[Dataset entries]
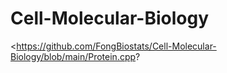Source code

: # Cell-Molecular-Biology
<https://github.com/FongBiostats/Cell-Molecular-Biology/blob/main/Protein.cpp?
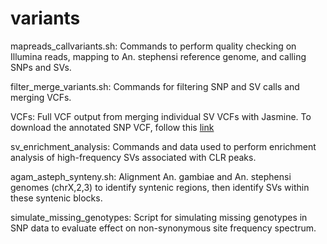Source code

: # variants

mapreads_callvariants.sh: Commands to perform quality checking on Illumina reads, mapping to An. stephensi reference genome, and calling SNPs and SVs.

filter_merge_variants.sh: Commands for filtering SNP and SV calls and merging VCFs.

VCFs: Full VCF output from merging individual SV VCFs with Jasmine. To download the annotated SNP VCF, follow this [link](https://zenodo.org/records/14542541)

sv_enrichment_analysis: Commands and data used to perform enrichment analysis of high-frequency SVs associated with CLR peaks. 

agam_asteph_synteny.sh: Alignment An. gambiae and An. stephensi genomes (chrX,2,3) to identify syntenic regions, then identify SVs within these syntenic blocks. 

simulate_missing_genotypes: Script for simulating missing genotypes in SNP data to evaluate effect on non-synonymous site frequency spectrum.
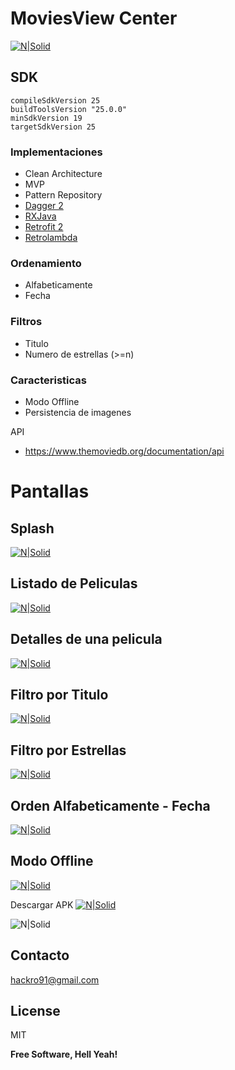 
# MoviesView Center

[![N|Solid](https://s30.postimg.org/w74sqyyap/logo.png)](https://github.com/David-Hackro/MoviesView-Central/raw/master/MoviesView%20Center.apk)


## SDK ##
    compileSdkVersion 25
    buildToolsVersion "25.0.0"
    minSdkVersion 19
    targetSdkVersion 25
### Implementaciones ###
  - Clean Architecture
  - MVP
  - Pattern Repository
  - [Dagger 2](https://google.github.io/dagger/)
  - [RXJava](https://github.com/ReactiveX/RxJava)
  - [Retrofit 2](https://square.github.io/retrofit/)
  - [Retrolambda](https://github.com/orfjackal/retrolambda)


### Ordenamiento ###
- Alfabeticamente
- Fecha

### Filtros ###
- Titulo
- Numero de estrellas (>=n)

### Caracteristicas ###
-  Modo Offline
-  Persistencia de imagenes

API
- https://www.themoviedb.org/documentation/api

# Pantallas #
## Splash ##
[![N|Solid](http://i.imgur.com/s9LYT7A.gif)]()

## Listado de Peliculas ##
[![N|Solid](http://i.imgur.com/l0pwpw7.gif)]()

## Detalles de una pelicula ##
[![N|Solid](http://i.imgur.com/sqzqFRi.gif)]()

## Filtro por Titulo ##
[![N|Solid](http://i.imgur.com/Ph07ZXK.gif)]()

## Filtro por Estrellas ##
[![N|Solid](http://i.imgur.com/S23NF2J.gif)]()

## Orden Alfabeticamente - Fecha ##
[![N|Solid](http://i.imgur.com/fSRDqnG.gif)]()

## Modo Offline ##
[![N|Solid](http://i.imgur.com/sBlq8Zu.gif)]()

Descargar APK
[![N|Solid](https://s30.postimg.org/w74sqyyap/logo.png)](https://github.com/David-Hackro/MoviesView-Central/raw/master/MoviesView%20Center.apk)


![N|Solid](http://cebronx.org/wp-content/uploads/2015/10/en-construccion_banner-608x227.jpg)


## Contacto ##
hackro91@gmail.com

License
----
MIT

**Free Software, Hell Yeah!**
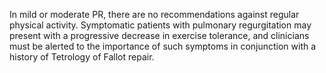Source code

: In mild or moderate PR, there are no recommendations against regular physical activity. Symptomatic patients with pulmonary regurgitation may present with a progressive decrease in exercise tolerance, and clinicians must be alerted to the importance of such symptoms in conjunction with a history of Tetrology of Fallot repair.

Task goal :: The data is to be returned exactly as it stands, pictures aside.

Written reply ::
Source code

: # Cell-Molecular-Biology
<https://github.com/FongBiostats/Cell-Molecular-Biology/blob/main/Protein.cpp?
Source code

: # variants

mapreads_callvariants.sh: Commands to perform quality checking on Illumina reads, mapping to An. stephensi reference genome, and calling SNPs and SVs.

filter_merge_variants.sh: Commands for filtering SNP and SV calls and merging VCFs.

VCFs: Full VCF output from merging individual SV VCFs with Jasmine. To download the annotated SNP VCF, follow this [link](https://zenodo.org/records/14542541)

sv_enrichment_analysis: Commands and data used to perform enrichment analysis of high-frequency SVs associated with CLR peaks. 

agam_asteph_synteny.sh: Alignment An. gambiae and An. stephensi genomes (chrX,2,3) to identify syntenic regions, then identify SVs within these syntenic blocks. 

simulate_missing_genotypes: Script for simulating missing genotypes in SNP data to evaluate effect on non-synonymous site frequency spectrum.
# MoviesView Center

[![N|Solid](https://s30.postimg.org/w74sqyyap/logo.png)](https://github.com/David-Hackro/MoviesView-Central/raw/master/MoviesView%20Center.apk)


## SDK ##
    compileSdkVersion 25
    buildToolsVersion "25.0.0"
    minSdkVersion 19
    targetSdkVersion 25
### Implementaciones ###
  - Clean Architecture
  - MVP
  - Pattern Repository
  - [Dagger 2](https://google.github.io/dagger/)
  - [RXJava](https://github.com/ReactiveX/RxJava)
  - [Retrofit 2](https://square.github.io/retrofit/)
  - [Retrolambda](https://github.com/orfjackal/retrolambda)


### Ordenamiento ###
- Alfabeticamente
- Fecha

### Filtros ###
- Titulo
- Numero de estrellas (>=n)

### Caracteristicas ###
-  Modo Offline
-  Persistencia de imagenes

API
- https://www.themoviedb.org/documentation/api

# Pantallas #
## Splash ##
[![N|Solid](http://i.imgur.com/s9LYT7A.gif)]()

## Listado de Peliculas ##
[![N|Solid](http://i.imgur.com/l0pwpw7.gif)]()

## Detalles de una pelicula ##
[![N|Solid](http://i.imgur.com/sqzqFRi.gif)]()

## Filtro por Titulo ##
[![N|Solid](http://i.imgur.com/Ph07ZXK.gif)]()

## Filtro por Estrellas ##
[![N|Solid](http://i.imgur.com/S23NF2J.gif)]()

## Orden Alfabeticamente - Fecha ##
[![N|Solid](http://i.imgur.com/fSRDqnG.gif)]()

## Modo Offline ##
[![N|Solid](http://i.imgur.com/sBlq8Zu.gif)]()

Descargar APK
[![N|Solid](https://s30.postimg.org/w74sqyyap/logo.png)](https://github.com/David-Hackro/MoviesView-Central/raw/master/MoviesView%20Center.apk)


![N|Solid](http://cebronx.org/wp-content/uploads/2015/10/en-construccion_banner-608x227.jpg)


## Contacto ##
hackro91@gmail.com

License
----
MIT

**Free Software, Hell Yeah!**
Source code

: In mild or moderate PR, there are no recommendations against regular physical activity. Symptomatic patients with pulmonary regurgitation may present with a progressive decrease in exercise tolerance, and clinicians must be alerted to the importance of such symptoms in conjunction with a history of Tetrology of Fallot repair.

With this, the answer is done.